Now, wait a second, I hear you saying, I thought that you were going to say that Equatorial launches were amazing. But this data says that it really doesn’t matter at all! Look at those percentages!
Yes, yes. The percentages are very small. Things don’t really get bad until you get up to about 45⁰ or so. However, the whole point is TRADE. In trade, even small percentages will start a war. So, let’s look at this in terms of the cost per kilogram to launch something into orbit using the space shuttle.
Here I am going to use the current NASA estimates of about $22,050/kg, Elon Musk’s promise of $2,205/kg and NASA’s goal of getting the cost down to $220/kg by the year 2070. I’ve also included at the bottom, the latitudes where the payload loss from being at a higher latitude is just one Kilogram, and where the payload loss/kg from being at a higher latitude (given the 2070 goal of $220/kg) is under $10. Remember, though, these are calculations done for the specifics of the Space Shuttle. If you want to change the rocket and vehicle, you’ll have to do the calculations yourself.
| Cost Penalty | ||||
| Site | Latitude | Today | SpaceX | 2070 Goal |
| North Pole | 90 | $20,875,617.00 | $2,087,561.70 | $208,282.80 |
| Plesetsk | 62 | $11,411,977.50 | $1,141,197.75 | $113,861.00 |
| Baikonur | 46 | $6,665,053.50 | $666,505.35 | $66,499.40 |
| Denver | 38.7 | $4,817,484.00 | $481,748.40 | $48,065.60 |
| Tanegashima | 30 | $2,958,669.00 | $295,866.90 | $29,519.60 |
| Cape Kennedy | 28 | $2,586,244.50 | $258,624.45 | $25,803.80 |
| US Virgin Islands | 10 | $339,790.50 | $33,979.05 | $3,390.20 |
| Korou | 5 | $86,215.50 | $8,621.55 | $860.20 |
| Equator | 0 | $0.00 | $0.00 | $0.00 |
| 1 kg | 2.5 | $22,050.00 | $2,205.00 | $220.00 |
| Under $10 | 0.15 | $882.00 | $88.20 | $8.80 |
Now this is why it pays, literally, to be on the equator! At today’s rates of shipping into space, even 5 degrees away from the equator results in ~$86,000 in loss when shipping on the space shuttle. Kennedy is at ~$2.5 million in lost money each launch because it is so far north. (Over it’s 30 year, 135 mission run, that was about $350 million dollars lost {about $1 per US citizen}. Granted at about $1.5 billion per shuttle launch, it wasn’t really that big of a deal, but still!)

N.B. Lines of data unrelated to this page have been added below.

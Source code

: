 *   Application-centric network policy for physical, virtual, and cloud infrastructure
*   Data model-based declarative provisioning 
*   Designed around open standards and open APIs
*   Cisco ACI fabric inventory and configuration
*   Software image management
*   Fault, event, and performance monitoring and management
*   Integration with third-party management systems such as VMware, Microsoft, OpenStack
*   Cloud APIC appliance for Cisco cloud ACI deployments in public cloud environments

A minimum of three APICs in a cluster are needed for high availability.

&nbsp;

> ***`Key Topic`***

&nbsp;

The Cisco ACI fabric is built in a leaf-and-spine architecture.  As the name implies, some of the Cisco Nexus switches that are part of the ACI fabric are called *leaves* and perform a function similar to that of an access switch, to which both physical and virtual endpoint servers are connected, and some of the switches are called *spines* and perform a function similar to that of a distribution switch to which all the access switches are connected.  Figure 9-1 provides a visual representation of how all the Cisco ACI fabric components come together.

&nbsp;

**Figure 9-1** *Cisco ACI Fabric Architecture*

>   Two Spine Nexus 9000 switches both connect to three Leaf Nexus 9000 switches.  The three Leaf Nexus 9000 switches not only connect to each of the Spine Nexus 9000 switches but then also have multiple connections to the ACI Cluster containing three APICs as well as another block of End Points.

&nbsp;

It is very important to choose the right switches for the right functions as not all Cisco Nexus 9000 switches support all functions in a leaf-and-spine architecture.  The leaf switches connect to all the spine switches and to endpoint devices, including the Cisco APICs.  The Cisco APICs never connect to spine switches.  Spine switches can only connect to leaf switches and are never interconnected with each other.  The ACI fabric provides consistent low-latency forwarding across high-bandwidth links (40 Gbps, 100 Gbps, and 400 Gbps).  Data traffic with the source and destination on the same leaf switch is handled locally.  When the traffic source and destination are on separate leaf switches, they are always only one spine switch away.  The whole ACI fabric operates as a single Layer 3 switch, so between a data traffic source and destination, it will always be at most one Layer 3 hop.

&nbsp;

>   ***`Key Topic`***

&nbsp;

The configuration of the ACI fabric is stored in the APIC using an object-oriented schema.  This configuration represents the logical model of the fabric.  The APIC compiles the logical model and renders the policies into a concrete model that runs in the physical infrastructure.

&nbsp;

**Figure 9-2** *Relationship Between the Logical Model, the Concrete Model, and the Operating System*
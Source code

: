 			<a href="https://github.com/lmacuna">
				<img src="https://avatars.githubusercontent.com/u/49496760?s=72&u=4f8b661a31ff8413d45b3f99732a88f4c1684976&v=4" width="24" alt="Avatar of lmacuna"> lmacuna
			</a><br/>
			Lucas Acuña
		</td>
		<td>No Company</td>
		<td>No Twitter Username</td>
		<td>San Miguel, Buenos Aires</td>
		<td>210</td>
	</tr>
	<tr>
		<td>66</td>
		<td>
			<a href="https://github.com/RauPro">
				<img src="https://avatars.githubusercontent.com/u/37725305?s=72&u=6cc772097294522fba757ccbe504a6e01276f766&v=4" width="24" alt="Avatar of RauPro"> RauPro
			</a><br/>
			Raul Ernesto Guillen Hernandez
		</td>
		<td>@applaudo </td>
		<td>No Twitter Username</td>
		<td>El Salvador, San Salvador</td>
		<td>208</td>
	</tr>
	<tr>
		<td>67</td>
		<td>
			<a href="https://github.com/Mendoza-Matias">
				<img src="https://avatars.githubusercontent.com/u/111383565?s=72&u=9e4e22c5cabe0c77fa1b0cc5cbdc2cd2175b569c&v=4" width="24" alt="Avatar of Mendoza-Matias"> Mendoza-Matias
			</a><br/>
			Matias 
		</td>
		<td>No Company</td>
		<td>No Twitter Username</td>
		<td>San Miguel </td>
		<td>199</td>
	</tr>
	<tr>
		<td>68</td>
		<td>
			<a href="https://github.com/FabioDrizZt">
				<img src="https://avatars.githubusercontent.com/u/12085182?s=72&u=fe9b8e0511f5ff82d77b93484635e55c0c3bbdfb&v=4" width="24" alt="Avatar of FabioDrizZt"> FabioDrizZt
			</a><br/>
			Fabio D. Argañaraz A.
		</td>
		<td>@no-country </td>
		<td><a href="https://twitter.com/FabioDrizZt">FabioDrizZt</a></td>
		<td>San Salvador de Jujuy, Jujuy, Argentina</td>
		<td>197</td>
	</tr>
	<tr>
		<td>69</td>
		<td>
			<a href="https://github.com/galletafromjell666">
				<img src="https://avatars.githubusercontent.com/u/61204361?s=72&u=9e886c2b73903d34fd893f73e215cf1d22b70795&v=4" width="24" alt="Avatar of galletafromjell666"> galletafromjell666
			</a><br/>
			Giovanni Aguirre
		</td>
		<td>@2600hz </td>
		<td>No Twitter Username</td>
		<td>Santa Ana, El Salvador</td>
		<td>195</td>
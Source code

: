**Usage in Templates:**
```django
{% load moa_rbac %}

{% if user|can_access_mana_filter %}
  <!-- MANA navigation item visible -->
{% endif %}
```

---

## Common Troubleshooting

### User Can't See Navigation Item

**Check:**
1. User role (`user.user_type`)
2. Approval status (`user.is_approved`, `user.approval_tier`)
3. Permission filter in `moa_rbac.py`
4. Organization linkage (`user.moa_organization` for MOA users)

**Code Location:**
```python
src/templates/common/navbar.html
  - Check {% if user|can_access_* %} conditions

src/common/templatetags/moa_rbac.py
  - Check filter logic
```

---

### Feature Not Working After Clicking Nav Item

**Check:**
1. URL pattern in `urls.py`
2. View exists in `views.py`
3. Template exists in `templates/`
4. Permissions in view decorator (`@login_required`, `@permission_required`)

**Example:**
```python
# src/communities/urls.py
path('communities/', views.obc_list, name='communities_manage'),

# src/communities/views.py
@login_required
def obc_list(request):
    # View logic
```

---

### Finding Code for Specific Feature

At the very bottom is the degree of latitude where, in 2070, the launch cost per kilogram is under $10 (relative to the equator). It turns out that 0.15 degrees is about 10.3 miles (16.6 km), about a 20 minute car ride from the Equator. 2.5 degrees is about 172 miles. At this price differential, I assume that other factors should overtake the launch savings cost. For a 62 kg average human, that extra cost from not being on the equator is only $550 to get into orbit, about the price of an NYC-LA airplane ticket. Now, that isn’t really a lot, as a percentage, but even at very cheap shipping into space, it adds up pretty quickly!